## The task:
Please look for the string "images" below and report every line in which it occurs.
*** Material to process ***
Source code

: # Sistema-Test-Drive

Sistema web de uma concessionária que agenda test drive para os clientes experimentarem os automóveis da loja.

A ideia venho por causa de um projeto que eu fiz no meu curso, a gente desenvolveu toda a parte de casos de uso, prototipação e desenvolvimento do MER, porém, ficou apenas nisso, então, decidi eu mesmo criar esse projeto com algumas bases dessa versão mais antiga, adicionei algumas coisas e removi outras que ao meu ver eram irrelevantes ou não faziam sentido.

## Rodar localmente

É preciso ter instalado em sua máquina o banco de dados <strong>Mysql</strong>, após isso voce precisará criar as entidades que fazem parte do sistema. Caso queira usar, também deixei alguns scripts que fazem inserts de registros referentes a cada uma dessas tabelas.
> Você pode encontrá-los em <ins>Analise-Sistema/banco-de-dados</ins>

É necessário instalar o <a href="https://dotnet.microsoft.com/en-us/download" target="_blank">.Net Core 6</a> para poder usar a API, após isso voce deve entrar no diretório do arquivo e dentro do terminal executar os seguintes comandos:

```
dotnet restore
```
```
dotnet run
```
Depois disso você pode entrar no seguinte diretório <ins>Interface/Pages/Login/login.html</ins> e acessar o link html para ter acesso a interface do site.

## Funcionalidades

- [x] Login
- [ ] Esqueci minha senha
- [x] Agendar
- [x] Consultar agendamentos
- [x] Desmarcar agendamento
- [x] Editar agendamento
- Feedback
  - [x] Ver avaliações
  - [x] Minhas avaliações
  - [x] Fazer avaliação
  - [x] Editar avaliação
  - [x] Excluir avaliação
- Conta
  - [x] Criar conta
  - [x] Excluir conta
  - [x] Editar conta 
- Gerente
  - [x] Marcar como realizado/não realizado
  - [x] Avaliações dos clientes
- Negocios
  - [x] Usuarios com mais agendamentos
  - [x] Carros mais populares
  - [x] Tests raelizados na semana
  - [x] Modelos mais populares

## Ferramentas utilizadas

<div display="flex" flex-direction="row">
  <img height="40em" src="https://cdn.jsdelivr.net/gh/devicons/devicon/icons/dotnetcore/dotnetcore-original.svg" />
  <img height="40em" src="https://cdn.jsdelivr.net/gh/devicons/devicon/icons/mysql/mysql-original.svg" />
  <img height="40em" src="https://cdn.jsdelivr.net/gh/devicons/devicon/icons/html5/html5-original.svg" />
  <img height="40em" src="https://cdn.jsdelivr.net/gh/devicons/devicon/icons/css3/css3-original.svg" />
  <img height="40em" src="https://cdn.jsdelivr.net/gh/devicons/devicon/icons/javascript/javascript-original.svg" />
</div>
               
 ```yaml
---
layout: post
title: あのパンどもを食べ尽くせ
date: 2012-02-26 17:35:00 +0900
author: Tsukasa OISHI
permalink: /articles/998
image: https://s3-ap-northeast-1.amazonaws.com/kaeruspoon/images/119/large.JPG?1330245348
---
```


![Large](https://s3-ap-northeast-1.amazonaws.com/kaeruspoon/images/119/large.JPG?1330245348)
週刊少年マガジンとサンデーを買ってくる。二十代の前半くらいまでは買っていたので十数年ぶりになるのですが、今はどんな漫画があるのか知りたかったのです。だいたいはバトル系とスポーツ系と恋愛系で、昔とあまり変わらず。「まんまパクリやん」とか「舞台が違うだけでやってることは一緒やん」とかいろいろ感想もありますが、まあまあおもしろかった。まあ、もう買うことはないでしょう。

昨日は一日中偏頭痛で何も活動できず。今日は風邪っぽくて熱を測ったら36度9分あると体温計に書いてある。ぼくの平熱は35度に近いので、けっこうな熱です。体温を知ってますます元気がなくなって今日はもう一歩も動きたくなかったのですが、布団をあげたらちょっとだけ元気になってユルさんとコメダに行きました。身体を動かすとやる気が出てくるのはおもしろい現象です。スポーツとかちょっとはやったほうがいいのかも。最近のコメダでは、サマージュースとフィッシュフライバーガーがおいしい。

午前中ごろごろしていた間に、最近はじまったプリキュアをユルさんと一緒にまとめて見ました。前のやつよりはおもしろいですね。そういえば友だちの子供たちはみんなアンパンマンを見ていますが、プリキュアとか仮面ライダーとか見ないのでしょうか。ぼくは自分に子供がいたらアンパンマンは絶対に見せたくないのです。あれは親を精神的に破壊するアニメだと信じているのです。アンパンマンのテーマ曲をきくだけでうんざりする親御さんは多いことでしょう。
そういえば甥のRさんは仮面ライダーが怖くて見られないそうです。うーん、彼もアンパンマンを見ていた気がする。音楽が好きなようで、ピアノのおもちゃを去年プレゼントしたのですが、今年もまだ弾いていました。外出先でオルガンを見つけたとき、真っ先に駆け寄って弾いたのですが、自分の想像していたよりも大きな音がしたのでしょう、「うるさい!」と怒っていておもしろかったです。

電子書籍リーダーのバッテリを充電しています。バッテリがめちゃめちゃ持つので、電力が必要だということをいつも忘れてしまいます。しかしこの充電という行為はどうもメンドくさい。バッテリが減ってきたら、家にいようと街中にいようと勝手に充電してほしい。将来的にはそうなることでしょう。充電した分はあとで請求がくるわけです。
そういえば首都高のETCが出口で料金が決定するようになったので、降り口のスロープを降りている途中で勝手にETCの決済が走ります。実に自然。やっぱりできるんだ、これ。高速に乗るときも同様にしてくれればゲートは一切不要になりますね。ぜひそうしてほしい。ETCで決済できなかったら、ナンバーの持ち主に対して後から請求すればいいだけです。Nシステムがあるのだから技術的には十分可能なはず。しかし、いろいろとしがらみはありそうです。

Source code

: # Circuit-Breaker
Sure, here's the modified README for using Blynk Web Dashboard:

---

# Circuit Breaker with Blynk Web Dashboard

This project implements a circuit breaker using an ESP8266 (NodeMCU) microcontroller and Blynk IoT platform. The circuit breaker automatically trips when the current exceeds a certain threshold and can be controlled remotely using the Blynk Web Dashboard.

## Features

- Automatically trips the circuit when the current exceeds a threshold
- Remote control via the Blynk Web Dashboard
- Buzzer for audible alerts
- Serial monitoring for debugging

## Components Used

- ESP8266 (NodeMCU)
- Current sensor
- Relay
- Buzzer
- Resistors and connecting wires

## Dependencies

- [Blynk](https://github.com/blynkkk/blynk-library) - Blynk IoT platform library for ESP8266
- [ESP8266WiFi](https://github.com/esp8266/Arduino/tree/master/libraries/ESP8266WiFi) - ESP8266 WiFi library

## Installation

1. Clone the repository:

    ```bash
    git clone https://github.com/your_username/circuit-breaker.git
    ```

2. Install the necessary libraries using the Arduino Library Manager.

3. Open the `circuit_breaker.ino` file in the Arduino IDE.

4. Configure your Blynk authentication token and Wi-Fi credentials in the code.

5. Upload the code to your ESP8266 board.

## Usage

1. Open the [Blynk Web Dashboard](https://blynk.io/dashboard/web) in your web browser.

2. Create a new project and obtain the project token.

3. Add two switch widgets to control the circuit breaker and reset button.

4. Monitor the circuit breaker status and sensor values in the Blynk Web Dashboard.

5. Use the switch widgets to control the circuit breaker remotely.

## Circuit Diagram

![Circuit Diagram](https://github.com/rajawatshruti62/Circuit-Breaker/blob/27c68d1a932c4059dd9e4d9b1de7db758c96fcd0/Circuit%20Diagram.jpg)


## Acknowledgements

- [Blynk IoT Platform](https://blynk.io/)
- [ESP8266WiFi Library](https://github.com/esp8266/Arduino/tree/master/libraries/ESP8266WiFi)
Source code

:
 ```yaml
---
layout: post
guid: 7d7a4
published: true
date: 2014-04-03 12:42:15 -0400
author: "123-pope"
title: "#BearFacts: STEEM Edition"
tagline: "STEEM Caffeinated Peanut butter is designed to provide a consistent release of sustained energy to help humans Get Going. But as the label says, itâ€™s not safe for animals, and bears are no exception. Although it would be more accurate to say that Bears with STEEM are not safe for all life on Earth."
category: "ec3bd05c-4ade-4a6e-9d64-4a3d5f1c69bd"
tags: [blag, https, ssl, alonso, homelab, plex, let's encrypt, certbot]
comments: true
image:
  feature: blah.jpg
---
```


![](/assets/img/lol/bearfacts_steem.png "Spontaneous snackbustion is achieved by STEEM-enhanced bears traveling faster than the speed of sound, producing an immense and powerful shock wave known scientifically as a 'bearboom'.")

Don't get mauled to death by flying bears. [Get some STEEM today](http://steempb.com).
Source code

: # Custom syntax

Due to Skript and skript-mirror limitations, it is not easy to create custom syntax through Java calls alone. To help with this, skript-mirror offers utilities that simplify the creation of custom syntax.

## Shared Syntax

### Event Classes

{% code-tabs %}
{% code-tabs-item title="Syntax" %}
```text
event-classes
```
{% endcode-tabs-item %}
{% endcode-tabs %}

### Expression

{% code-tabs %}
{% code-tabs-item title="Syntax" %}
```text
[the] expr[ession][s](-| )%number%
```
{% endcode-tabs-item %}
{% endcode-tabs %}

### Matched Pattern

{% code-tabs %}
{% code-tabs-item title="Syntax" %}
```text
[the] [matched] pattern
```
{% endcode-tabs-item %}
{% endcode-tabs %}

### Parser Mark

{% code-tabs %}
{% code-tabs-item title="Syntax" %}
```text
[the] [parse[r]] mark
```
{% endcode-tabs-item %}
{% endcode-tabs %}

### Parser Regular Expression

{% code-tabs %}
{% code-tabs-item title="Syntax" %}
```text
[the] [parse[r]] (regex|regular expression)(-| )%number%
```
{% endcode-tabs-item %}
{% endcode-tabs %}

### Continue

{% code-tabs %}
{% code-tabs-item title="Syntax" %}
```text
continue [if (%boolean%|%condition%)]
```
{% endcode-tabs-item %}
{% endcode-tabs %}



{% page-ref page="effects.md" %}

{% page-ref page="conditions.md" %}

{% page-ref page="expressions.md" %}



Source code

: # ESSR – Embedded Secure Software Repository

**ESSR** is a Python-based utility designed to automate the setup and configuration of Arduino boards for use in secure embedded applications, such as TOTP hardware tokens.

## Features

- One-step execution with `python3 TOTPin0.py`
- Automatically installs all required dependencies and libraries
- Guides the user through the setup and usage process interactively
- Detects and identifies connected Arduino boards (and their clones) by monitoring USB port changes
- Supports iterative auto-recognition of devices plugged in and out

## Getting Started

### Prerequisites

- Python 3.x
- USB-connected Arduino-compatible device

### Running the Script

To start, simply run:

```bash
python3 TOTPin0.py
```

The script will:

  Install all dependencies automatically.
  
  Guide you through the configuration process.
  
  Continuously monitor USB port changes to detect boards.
*** End of Material to process ***
## Solution for this task:
image: https://s3-ap-northeast-1.amazonaws.com/kaeruspoon/images/119/large.JPG?1330245348
![Large](https://s3-ap-northeast-1.amazonaws.com/kaeruspoon/images/119/large.JPG?1330245348)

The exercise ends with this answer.